*TASK REQUIREMENTS:* What you return must match the records below exactly, apart from the omitted pictures.

*STUDY MATERIAL:*
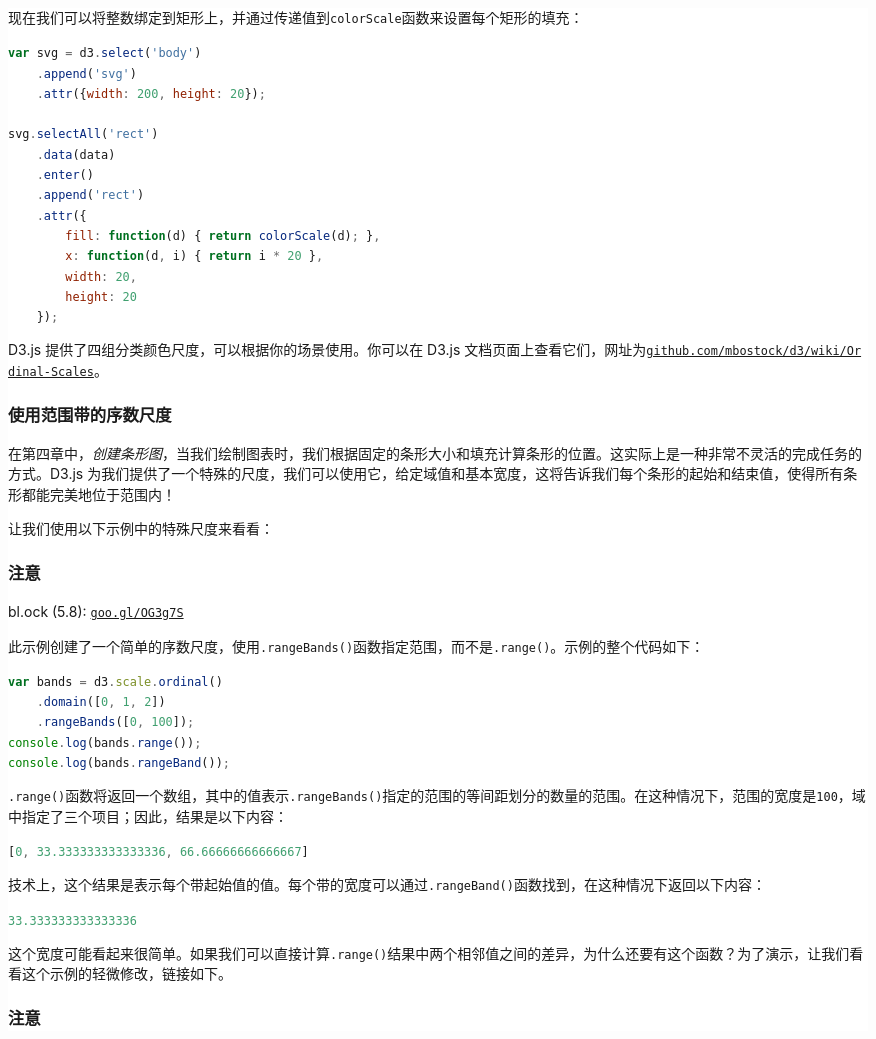 现在我们可以将整数绑定到矩形上，并通过传递值到`colorScale`函数来设置每个矩形的填充：

```js
var svg = d3.select('body')
    .append('svg')
    .attr({width: 200, height: 20});

svg.selectAll('rect')
    .data(data)
    .enter()
    .append('rect')
    .attr({
        fill: function(d) { return colorScale(d); },
        x: function(d, i) { return i * 20 },
        width: 20,
        height: 20
    });
```

D3.js 提供了四组分类颜色尺度，可以根据你的场景使用。你可以在 D3.js 文档页面上查看它们，网址为[`github.com/mbostock/d3/wiki/Ordinal-Scales`](https://github.com/mbostock/d3/wiki/Ordinal-Scales)。

### 使用范围带的序数尺度

在第四章中，*创建条形图*，当我们绘制图表时，我们根据固定的条形大小和填充计算条形的位置。这实际上是一种非常不灵活的完成任务的方式。D3.js 为我们提供了一个特殊的尺度，我们可以使用它，给定域值和基本宽度，这将告诉我们每个条形的起始和结束值，使得所有条形都能完美地位于范围内！

让我们使用以下示例中的特殊尺度来看看：

### 注意

bl.ock (5.8): [`goo.gl/OG3g7S`](http://goo.gl/OG3g7S)

此示例创建了一个简单的序数尺度，使用`.rangeBands()`函数指定范围，而不是`.range()`。示例的整个代码如下：

```js
var bands = d3.scale.ordinal()
    .domain([0, 1, 2])
    .rangeBands([0, 100]);
console.log(bands.range()); 
console.log(bands.rangeBand());
```

`.range()`函数将返回一个数组，其中的值表示`.rangeBands()`指定的范围的等间距划分的数量的范围。在这种情况下，范围的宽度是`100`，域中指定了三个项目；因此，结果是以下内容：

```js
[0, 33.333333333333336, 66.66666666666667]
```

技术上，这个结果是表示每个带起始值的值。每个带的宽度可以通过`.rangeBand()`函数找到，在这种情况下返回以下内容：

```js
33.333333333333336
```

这个宽度可能看起来很简单。如果我们可以直接计算`.range()`结果中两个相邻值之间的差异，为什么还要有这个函数？为了演示，让我们看看这个示例的轻微修改，链接如下。

### 注意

*TASK RESPONSE:*
 现在我们可以将整数绑定到矩形上，并通过传递值到`colorScale`函数来设置每个矩形的填充：

```js
var svg = d3.select('body')
    .append('svg')
    .attr({width: 200, height: 20});

svg.selectAll('rect')
    .data(data)
    .enter()
    .append('rect')
    .attr({
        fill: function(d) { return colorScale(d); },
        x: function(d, i) { return i * 20 },
        width: 20,
        height: 20
    });
```

D3.js 提供了四组分类颜色尺度，可以根据你的场景使用。你可以在 D3.js 文档页面上查看它们，网址为[`github.com/mbostock/d3/wiki/Ordinal-Scales`](https://github.com/mbostock/d3/wiki/Ordinal-Scales)。

### 使用范围带的序数尺度

在第四章中，*创建条形图*，当我们绘制图表时，我们根据固定的条形大小和填充计算条形的位置。这实际上是一种非常不灵活的完成任务的方式。D3.js 为我们提供了一个特殊的尺度，我们可以使用它，给定域值和基本宽度，这将告诉我们每个条形的起始和结束值，使得所有条形都能完美地位于范围内！

让我们使用以下示例中的特殊尺度来看看：

### 注意

bl.ock (5.8): [`goo.gl/OG3g7S`](http://goo.gl/OG3g7S)

此示例创建了一个简单的序数尺度，使用`.rangeBands()`函数指定范围，而不是`.range()`。示例的整个代码如下：

```js
var bands = d3.scale.ordinal()
    .domain([0, 1, 2])
    .rangeBands([0, 100]);
console.log(bands.range()); 
console.log(bands.rangeBand());
```

`.range()`函数将返回一个数组，其中的值表示`.rangeBands()`指定的范围的等间距划分的数量的范围。在这种情况下，范围的宽度是`100`，域中指定了三个项目；因此，结果是以下内容：

```js
[0, 33.333333333333336, 66.66666666666667]
```

技术上，这个结果是表示每个带起始值的值。每个带的宽度可以通过`.rangeBand()`函数找到，在这种情况下返回以下内容：

```js
33.333333333333336
```

这个宽度可能看起来很简单。如果我们可以直接计算`.range()`结果中两个相邻值之间的差异，为什么还要有这个函数？为了演示，让我们看看这个示例的轻微修改，链接如下。

### 注意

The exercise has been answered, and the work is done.